I picked up Charles Yu’s How to Live Safely in a Science Fictional Universe yesterday and I’ve just been plowing through it. A passage from early on in the book:
The earliest memory I have of my own dad is the two of us, sitting on my bed as he reads me a book we have checked out from the local library. I am three. I don’t remember what the story is, or even the title of the book. I don’t remember what he’s wearing, or if my room’s messy. What I do remember is the way I fit between his right arm and his body, and the way his neck and the underside of his chin look in the soft yellow light of my lamp, which has a cloth lampshade, light blue, covered by an alternating pattern of robots and spaceships.
This is what I remember: (i) the little pocket of space he creates for me, (ii) how it is enough, (iii) the sound of his voice, (iv) the way those spaceships look, shot through from behind with light, so that every stitch in the fabric of the surface is a hole and a source, a point and an absence, a coordinate in the ship’s celestial navigation, (v) how the bed feels like a little spaceship itself.

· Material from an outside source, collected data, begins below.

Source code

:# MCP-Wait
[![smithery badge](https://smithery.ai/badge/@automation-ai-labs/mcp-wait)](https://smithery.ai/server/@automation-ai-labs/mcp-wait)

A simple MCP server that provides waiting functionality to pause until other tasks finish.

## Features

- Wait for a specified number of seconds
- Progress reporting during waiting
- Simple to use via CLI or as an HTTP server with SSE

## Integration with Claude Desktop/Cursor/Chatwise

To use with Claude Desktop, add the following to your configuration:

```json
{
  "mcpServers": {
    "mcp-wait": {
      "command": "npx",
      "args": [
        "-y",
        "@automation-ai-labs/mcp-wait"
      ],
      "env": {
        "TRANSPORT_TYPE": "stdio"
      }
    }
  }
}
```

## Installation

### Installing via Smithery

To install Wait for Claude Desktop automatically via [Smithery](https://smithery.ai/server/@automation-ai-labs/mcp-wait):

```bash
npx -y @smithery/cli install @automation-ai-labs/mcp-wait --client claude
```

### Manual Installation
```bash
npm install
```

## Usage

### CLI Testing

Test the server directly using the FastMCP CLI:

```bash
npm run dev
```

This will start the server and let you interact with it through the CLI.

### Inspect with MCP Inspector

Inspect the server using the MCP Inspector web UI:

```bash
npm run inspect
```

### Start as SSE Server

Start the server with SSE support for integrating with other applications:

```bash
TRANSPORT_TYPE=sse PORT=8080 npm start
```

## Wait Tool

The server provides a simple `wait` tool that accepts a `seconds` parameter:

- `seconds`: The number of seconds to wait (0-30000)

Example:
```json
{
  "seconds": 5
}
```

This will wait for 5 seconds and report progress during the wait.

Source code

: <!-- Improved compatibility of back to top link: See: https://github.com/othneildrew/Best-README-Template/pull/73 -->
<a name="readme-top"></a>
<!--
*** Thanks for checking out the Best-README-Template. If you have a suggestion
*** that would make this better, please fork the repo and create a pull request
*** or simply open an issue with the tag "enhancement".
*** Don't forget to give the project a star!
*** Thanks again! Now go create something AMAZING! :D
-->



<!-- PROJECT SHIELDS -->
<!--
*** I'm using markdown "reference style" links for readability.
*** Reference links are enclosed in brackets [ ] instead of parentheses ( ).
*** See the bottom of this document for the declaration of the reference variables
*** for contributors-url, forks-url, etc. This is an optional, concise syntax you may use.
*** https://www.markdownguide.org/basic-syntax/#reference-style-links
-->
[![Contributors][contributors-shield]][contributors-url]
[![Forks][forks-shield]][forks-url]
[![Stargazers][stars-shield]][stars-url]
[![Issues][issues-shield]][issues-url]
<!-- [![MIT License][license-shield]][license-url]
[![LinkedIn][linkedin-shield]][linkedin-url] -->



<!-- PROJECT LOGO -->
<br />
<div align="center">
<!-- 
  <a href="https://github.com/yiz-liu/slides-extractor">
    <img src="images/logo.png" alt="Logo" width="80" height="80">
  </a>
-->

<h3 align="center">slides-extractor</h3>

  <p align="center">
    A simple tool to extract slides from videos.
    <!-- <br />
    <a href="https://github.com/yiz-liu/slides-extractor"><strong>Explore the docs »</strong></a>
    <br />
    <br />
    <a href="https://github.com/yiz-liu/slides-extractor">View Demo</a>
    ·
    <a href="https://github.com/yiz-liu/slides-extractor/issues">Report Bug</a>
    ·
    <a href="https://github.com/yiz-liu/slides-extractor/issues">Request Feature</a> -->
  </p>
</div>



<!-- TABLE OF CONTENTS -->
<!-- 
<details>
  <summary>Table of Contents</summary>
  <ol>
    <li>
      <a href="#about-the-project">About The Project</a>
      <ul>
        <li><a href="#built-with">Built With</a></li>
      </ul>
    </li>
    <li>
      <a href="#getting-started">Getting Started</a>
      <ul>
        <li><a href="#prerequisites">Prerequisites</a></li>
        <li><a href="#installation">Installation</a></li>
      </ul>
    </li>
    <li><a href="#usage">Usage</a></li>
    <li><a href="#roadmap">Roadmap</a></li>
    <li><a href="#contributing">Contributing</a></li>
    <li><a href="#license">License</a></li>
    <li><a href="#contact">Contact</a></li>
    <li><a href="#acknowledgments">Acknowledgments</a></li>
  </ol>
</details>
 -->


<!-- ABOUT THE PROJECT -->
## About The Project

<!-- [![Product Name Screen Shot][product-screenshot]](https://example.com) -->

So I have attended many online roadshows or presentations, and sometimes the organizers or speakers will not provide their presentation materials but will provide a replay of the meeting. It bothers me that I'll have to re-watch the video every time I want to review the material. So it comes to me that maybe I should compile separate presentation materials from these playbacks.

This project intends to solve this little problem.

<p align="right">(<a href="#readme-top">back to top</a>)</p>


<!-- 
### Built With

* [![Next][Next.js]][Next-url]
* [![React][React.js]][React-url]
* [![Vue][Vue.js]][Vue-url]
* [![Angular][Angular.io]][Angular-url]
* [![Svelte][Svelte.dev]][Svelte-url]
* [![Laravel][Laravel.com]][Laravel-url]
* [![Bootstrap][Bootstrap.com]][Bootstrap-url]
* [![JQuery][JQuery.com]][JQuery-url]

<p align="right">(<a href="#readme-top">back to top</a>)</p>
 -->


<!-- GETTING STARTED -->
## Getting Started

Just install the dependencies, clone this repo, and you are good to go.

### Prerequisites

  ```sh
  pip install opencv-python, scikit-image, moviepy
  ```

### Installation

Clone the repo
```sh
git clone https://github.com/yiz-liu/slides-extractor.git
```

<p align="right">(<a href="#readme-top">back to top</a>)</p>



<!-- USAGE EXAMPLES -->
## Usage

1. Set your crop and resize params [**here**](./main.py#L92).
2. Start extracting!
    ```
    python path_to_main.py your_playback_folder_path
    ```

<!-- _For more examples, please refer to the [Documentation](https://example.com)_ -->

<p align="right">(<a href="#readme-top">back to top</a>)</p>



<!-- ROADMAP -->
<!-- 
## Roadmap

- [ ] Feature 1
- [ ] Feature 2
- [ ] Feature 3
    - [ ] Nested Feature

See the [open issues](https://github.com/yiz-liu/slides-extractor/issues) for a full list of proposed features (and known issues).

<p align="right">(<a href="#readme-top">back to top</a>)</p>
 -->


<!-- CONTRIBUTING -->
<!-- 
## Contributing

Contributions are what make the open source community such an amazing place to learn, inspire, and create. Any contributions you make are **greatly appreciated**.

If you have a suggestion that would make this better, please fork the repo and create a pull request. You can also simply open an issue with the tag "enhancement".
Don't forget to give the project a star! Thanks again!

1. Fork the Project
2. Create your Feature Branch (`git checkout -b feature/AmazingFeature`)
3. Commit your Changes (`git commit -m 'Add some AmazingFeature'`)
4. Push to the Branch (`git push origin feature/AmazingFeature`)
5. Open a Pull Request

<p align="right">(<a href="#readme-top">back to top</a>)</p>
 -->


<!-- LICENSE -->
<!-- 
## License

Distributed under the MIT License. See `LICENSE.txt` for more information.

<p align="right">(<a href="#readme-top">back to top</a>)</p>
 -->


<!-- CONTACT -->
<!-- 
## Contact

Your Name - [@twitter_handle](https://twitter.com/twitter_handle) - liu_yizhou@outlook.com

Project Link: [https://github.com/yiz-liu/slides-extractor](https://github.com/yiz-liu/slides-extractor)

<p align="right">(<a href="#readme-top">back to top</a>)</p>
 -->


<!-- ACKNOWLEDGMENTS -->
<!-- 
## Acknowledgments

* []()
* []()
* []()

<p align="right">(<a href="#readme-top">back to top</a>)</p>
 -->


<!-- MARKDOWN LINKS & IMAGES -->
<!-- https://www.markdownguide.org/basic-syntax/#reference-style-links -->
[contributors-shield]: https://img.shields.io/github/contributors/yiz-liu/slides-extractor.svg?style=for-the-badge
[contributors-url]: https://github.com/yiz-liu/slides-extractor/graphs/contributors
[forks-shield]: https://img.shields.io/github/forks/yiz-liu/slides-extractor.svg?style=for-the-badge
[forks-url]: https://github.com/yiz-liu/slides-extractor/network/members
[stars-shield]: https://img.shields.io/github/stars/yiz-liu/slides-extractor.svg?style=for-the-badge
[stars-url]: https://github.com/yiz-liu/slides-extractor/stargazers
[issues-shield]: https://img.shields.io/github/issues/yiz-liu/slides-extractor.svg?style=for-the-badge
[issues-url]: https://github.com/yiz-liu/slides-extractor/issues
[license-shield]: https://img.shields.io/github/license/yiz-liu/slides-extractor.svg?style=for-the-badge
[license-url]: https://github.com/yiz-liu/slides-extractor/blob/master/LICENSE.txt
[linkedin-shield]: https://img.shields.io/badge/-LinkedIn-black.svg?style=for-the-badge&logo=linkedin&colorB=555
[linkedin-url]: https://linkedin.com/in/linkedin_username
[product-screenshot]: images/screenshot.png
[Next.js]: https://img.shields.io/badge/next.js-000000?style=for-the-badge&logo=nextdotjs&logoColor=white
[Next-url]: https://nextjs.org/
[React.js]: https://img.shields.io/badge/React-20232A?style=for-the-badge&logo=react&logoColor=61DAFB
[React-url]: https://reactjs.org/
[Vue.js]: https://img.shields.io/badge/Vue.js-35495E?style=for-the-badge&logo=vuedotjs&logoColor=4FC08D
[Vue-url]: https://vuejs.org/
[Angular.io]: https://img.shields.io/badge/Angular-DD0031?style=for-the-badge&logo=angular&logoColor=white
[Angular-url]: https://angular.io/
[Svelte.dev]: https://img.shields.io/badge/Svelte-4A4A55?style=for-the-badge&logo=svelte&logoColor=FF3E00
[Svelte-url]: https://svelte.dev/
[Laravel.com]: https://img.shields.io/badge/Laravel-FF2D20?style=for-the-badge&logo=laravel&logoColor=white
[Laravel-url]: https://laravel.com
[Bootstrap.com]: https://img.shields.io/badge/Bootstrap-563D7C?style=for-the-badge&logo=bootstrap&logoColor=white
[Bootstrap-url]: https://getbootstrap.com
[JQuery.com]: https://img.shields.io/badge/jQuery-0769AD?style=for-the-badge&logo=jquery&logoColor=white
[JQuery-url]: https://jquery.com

People rent time machines.
They think they can change the past.
Then they get there and find out causality doesn’t work the way they thought it did. They get stuck, stuck in places they didn’t mean to go, in places they did mean to go, in places they shouldn’t have tried to go. They get into trouble. Logical, metaphysical, etc.
That’s where I come in. I go and get them out.
I tell people: I have a job, and I have job security.
I have a job because I know how to fix the cooling module on the quantum decoherence engine of the TM-31. That’s the reason I have a job.
But the reason I have job security is that people have no idea how to make themselves happy. Even with a time machine. I have job security because what the customer wants, when you get right down to it, is to relive his worst moment, over and over and over again. Willing to pay a lot of money to do it, too.